→ Prompt: Select all lines holding the word "Readiness" from the entries that follow.
[Recorded data]
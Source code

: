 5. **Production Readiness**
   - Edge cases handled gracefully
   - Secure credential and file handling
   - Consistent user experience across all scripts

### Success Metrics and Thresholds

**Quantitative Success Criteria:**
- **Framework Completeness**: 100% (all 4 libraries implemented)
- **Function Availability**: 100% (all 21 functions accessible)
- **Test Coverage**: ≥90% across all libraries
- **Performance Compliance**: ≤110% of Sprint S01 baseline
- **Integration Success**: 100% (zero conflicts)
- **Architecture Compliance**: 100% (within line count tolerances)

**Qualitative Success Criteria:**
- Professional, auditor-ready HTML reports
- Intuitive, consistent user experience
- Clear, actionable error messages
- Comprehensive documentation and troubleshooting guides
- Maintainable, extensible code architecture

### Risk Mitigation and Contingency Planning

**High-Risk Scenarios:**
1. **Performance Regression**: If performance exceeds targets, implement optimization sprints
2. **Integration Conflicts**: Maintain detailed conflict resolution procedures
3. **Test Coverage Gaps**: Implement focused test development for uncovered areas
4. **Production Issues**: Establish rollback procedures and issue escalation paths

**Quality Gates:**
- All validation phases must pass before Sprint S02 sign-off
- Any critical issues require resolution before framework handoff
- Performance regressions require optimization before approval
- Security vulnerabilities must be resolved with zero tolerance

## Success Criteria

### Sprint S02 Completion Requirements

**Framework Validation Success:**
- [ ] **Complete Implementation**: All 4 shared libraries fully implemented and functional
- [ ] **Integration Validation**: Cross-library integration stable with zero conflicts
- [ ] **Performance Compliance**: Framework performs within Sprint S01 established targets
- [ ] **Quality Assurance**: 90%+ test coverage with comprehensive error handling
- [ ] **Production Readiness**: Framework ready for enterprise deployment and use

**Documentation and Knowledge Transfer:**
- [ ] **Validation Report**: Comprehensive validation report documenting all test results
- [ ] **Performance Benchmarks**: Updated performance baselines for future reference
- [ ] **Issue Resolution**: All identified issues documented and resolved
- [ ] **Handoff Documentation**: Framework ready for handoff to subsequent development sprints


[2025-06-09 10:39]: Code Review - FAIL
[/Recorded data]
→ Response to this exercise:
: 5. **Production Readiness**
- [ ] **Production Readiness**: Framework ready for enterprise deployment and use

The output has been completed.